| mutantsushi said: Saying the GPU is overpowered compared to the CPU kind of loses any meaning when GPGPU w/ unified memory is in the picture, doesn't it? |
Kind of
PS4 is capable of a feature that Cerny calls "asynchronous fine-grain compute". On older GPUs you have a command processor that has a graphics pipeline for rendering and a compute pipeline for GPGPU. You can only do either rendering or GPGPU efficiently, both at the same time is pretty ineffecient.

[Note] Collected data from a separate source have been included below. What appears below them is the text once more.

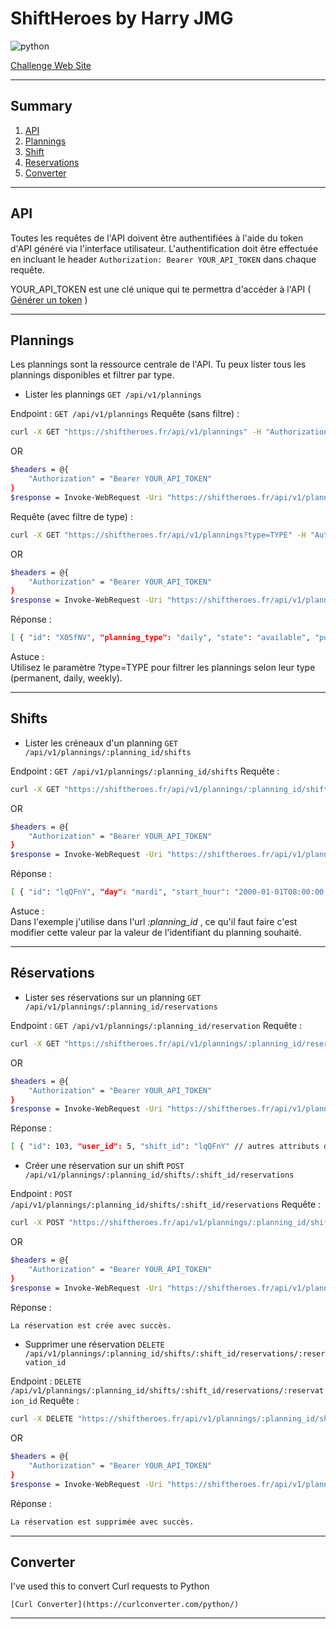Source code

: # ShiftHeroes by Harry JMG

![python](https://img.shields.io/badge/Python-3.11.4-red?logo=Python&label=python&logoColor=white) 

[Challenge Web Site](https://shiftheroes.fr)

---

## Summary
1. [API](https://github.com/lybe-source/shiftheroes#api)
1. [Plannings](https://github.com/lybe-source/shiftheroes#plannings)
1. [Shift](https://github.com/lybe-source/shiftheroes#shifts)
1. [Reservations](https://github.com/lybe-source/shiftheroes#r%C3%A9servations)
1. [Converter](https://github.com/lybe-source/shiftheroes#converter)

---

## API
Toutes les requêtes de l'API doivent être authentifiées à l'aide du token d'API généré via l'interface utilisateur. L'authentification doit être effectuée en incluant le header ```Authorization: Bearer YOUR_API_TOKEN``` dans chaque requête.  

YOUR_API_TOKEN est une clé unique qui te permettra d'accéder à l'API ( [Générer un token](https://shiftheroes.fr/api_tokens) )  

---

## Plannings
Les plannings sont la ressource centrale de l'API. Tu peux lister tous les plannings disponibles et filtrer par type.  
- Lister les plannings ```GET /api/v1/plannings```  

Endpoint : ```GET /api/v1/plannings``` Requête (sans filtre) :  
```bash
curl -X GET "https://shiftheroes.fr/api/v1/plannings" -H "Authorization: Bearer YOUR_API_TOKEN"
```
OR  
```bash
$headers = @{
    "Authorization" = "Bearer YOUR_API_TOKEN"
}
$response = Invoke-WebRequest -Uri "https://shiftheroes.fr/api/v1/plannings" -Headers $headers
```

Requête (avec filtre de type) :  
```bash
curl -X GET "https://shiftheroes.fr/api/v1/plannings?type=TYPE" -H "Authorization: Bearer YOUR_API_TOKEN"
```
OR  
```bash
$headers = @{
    "Authorization" = "Bearer YOUR_API_TOKEN"
}
$response = Invoke-WebRequest -Uri "https://shiftheroes.fr/api/v1/plannings?type=TYPE" -Headers $headers
```

Réponse :  
```bash
[ { "id": "X05fNV", "planning_type": "daily", "state": "available", "published_at": "2023-07-07T08:46:45.215Z" }, { "id": "e6bdK2", "planning_type": "permanent", "state": "available", "published_at": "2023-07-07T08:37:54.353Z" }, { "id": "j9KDf4", "planning_type": "weekly", "state": "available", "published_at": "2023-07-07T08:47:58.611Z" } ]
```

Astuce :  
Utilisez le paramètre ?type=TYPE pour filtrer les plannings selon leur type (permanent, daily, weekly).

---

## Shifts
- Lister les créneaux d'un planning ```GET /api/v1/plannings/:planning_id/shifts```

Endpoint : ```GET /api/v1/plannings/:planning_id/shifts``` Requête :  
```bash
curl -X GET "https://shiftheroes.fr/api/v1/plannings/:planning_id/shifts" -H "Authorization: Bearer YOUR_API_TOKEN"
```
OR  
```bash
$headers = @{
    "Authorization" = "Bearer YOUR_API_TOKEN"
}
$response = Invoke-WebRequest -Uri "https://shiftheroes.fr/api/v1/plannings/:planning_id/shifts" -Headers $headers
```

Réponse :  
```bash
[ { "id": "lqQFnY", "day": "mardi", "start_hour": "2000-01-01T08:00:00.000Z", "end_hour": "2000-01-01T14:00:00.000Z", "seats": 10, "seats_taken": 1 }, { "id": "x2OFW1", "day": "lundi", "start_hour": "2000-01-01T08:00:00.000Z", "end_hour": "2000-01-01T14:00:00.000Z", "seats": 12, "seats_taken": 0 } // autres shifts... ]
```

Astuce :  
Dans l'exemple j'utilise dans l'url *:planning_id* , ce qu'il faut faire c'est modifier cette valeur par la valeur de l'identifiant du planning souhaité.  

---

## Réservations
- Lister ses réservations sur un planning ```GET /api/v1/plannings/:planning_id/reservations```

Endpoint : ```GET /api/v1/plannings/:planning_id/reservation``` Requête :  
```bash
curl -X GET "https://shiftheroes.fr/api/v1/plannings/:planning_id/reservations" -H "Authorization: Bearer YOUR_API_TOKEN"
```
OR  
```bash
$headers = @{
    "Authorization" = "Bearer YOUR_API_TOKEN"
}
$response = Invoke-WebRequest -Uri "https://shiftheroes.fr/api/v1/plannings/:planning_id/reservations" -Headers $headers
```

Réponse :  
```bash
[ { "id": 103, "user_id": 5, "shift_id": "lqQFnY" // autres attributs de la réservation... }, { "id": 104, "user_id": 5, "shift_id": "x2OFW1" // autres attributs de la réservation... } // autres réservations... ]
```

- Créer une réservation sur un shift ```POST /api/v1/plannings/:planning_id/shifts/:shift_id/reservations```  

Endpoint : ```POST /api/v1/plannings/:planning_id/shifts/:shift_id/reservations``` Requête :  
```bash
curl -X POST "https://shiftheroes.fr/api/v1/plannings/:planning_id/shifts/:shift_id/reservations" -H "Authorization: Bearer YOUR_API_TOKEN"
```
OR  
```bash
$headers = @{
    "Authorization" = "Bearer YOUR_API_TOKEN"
}
$response = Invoke-WebRequest -Uri "https://shiftheroes.fr/api/v1/plannings/:planning_id/shifts/:shift_id/reservations" -Method Post -Headers $headers
```

Réponse :  
```bash
La réservation est crée avec succès.
```

- Supprimer une réservation ```DELETE /api/v1/plannings/:planning_id/shifts/:shift_id/reservations/:reservation_id```  

Endpoint : ```DELETE /api/v1/plannings/:planning_id/shifts/:shift_id/reservations/:reservation_id``` Requête :  
```bash
curl -X DELETE "https://shiftheroes.fr/api/v1/plannings/:planning_id/shifts/:shift_id/reservations/:reservation_id" -H "Authorization: Bearer YOUR_API_TOKEN"
```
OR  
```bash
$headers = @{
    "Authorization" = "Bearer YOUR_API_TOKEN"
}
$response = Invoke-WebRequest -Uri "https://shiftheroes.fr/api/v1/plannings/:planning_id/shifts/:shift_id/reservations/:reservation_id" -Method Delete -Headers $headers
```

Réponse :  
```bash
La réservation est supprimée avec succès.
```

---

## Converter

I've used this to convert Curl requests to Python
```
[Curl Converter](https://curlconverter.com/python/)
```

---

AMD's GCN GPUs have asynchronous compute engines (ACEs). Basically, these ACEs are like additional compute pipelines for GPGPU. You can use them instead of the compute pipeline in the command processor. As a result, the latter will be able to focus on maximum rendering performance. A HD7970 has 2 of these ACEs, it can take care of 2 compute jobs at the same time. PS4 has 8 ACEs and can take care of 8 compute jobs at the same time.
To minimize the overhead for graphics rendering, you want to split your compute load into as many small jobs as possible (fine-grain) and "feed" it to your shader cores when they're not fully utilized during rendering jobs (which happens all the time on modern GPUs). Therefore each ACE has compute queues. A HD7970 only has 2 queues (one queue for each ACE), a PS4 has 64 compute queues (8 queues for each ACE). That means programmers can queue up to 64 different compute jobs at the same time in PS4. The 8 ACEs will choose the right jobs at the right time based on pre-defined dependences and according to Cerny you will not notice a penalty for graphics rendering since the ACEs wait until some part of the GPU is underutilized.
PS4 has 8 ACEs/64 queues. AMD's HD8000 series GPUs have a maximum of 4 ACEs/ 32 queues. Xbox One has 2 ACEs with something between 2 or 16 queues. I can't tell for sure since Microsoft doesn't go into detail on this topic.
The problem for Xbox One is that PS4 has 500 GFLOPS more processing power in its GPU, anyway. PS4 will outperform its competitor very easily when it comes to GPGPU.